Required action
Once you find the line with "are unable to connect to the Federation." in the data that follows, repeat it and every line after it exactly, through the line with "## Key Benefits".

Dataset records

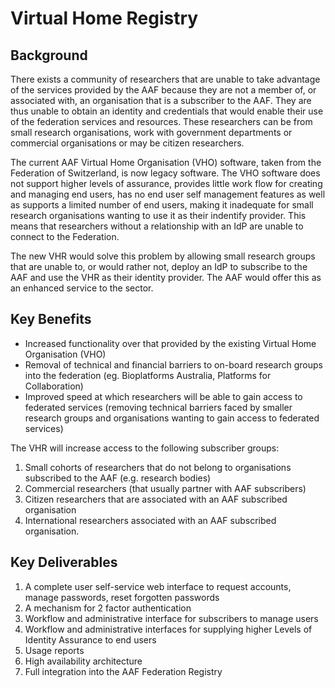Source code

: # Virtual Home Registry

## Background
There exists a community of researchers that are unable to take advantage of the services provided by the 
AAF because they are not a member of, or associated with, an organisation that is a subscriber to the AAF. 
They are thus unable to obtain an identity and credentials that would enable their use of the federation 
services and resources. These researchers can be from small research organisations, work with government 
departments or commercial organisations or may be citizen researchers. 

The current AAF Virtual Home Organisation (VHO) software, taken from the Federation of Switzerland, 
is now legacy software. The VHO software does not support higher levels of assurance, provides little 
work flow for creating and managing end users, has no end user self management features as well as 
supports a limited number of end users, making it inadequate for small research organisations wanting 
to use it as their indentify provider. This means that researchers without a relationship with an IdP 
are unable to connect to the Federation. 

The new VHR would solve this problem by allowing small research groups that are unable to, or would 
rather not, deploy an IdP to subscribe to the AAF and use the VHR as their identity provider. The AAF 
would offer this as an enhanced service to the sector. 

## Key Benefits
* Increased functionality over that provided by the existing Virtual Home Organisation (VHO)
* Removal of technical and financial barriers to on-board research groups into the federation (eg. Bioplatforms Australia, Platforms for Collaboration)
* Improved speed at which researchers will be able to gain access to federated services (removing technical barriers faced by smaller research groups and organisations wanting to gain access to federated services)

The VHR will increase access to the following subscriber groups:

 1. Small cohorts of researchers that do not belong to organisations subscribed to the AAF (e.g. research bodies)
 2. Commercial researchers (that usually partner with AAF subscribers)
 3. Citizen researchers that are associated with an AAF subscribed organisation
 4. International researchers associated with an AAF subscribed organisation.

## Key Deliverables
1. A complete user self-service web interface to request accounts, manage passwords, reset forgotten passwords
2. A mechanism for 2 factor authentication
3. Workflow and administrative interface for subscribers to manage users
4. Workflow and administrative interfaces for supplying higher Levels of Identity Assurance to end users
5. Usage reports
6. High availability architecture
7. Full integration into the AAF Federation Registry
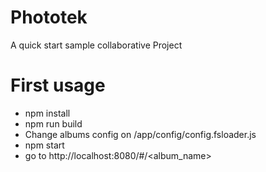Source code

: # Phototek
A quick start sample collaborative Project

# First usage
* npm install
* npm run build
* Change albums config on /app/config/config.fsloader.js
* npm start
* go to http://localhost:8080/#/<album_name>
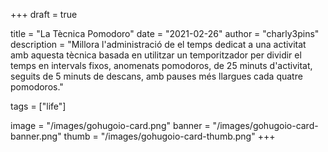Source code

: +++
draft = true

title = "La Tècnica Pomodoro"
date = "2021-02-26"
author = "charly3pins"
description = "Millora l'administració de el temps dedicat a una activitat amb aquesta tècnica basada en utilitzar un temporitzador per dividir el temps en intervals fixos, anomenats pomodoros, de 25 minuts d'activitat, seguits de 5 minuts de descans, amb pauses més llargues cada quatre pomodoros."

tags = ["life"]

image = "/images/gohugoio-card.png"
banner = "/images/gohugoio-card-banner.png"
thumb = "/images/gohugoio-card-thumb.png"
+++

Result below
are unable to connect to the Federation. 

The new VHR would solve this problem by allowing small research groups that are unable to, or would 
rather not, deploy an IdP to subscribe to the AAF and use the VHR as their identity provider. The AAF 
would offer this as an enhanced service to the sector. 

## Key Benefits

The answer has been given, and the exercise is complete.